L’arte che anticipa la realtà

Il 21 aprile nei cinema russi è uscito un nuovo film di guerra che non ho visto e, in realtà, non so nemmeno se vedrò (per i film su quella tematica solitamente aspetto i commenti degli esperti di fiducia). Ma ho comunque un motivo per scriverne già ora.
Il nome del suddetto – «Il primo Oscar» – si riferisce palesemente alla storia del primo premio Oscar ricevuto dagli autori sovietici: quello per il documentario «La disfatta delle truppe tedesche vicino a Mosca» girato nel 1942 dai cine-cronisti militari sovietici.
Il nuovo film del 2022 dedicato a quella storia potrebbe anche essere bello (non lo so ancora). Sicuramente parla di alcuni episodi di vero eroismo.
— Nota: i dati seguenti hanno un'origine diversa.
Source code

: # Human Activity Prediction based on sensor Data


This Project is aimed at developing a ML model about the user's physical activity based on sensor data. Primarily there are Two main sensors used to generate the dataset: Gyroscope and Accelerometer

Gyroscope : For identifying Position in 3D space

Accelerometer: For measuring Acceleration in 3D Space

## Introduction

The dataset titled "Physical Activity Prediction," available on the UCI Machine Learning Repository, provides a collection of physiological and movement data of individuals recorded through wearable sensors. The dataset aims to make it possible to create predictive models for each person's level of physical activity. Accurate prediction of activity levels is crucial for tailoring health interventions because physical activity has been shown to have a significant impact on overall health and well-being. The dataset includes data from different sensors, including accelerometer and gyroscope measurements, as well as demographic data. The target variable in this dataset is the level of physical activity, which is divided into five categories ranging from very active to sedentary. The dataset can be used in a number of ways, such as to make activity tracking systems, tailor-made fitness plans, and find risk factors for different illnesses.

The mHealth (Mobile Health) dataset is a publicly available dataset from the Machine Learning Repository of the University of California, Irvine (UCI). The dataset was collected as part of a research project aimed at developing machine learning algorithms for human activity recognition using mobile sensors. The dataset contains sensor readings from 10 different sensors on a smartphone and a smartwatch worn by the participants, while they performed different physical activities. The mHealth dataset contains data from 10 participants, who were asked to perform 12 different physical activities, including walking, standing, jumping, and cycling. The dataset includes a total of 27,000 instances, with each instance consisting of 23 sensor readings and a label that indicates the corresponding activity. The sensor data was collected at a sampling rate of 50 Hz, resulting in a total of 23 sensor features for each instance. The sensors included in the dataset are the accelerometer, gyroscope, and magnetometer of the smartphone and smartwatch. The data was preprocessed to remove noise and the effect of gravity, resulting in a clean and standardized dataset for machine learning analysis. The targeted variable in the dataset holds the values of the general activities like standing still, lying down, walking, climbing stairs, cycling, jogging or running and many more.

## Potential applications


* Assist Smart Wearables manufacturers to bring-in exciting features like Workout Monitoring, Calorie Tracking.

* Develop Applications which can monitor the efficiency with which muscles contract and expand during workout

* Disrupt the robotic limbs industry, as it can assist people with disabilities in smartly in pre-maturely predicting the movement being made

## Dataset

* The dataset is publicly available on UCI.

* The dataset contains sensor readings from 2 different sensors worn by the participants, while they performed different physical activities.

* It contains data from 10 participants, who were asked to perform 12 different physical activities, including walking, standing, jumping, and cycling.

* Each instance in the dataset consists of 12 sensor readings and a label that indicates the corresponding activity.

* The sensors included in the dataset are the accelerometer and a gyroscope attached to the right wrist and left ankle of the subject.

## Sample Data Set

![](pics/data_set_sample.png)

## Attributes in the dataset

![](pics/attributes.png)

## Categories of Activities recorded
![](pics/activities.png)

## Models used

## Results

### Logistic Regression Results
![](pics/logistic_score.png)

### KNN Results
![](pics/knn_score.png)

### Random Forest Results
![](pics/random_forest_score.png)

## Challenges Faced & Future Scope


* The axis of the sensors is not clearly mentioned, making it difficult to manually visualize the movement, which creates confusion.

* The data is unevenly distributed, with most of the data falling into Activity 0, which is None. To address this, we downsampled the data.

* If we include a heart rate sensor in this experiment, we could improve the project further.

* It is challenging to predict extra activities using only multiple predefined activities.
Sicuramente è stato concepito, girato e montato prima del 24 febbraio 2022. Sicuramente pure il suo poster è stato concepito e realizzato prima della guerra con l’Ucraina. Ma, comunque, come ci si può liberare – ora che abbiamo visto e letto di tutto sulla guerra in corso – della sensazione che un soldato sovietico stia portando una lavatrice fuori dalla battaglia?

Probabilmente è per questo che Yandex ha rimosso quasi completamente il vecchio poster dai suoi risultati di ricerca (sostituendolo con altri poster per non imbarazzare la gente), mentre Google non si è preoccupato di nulla e mostra ancora una schermata intera di queste lavatrici.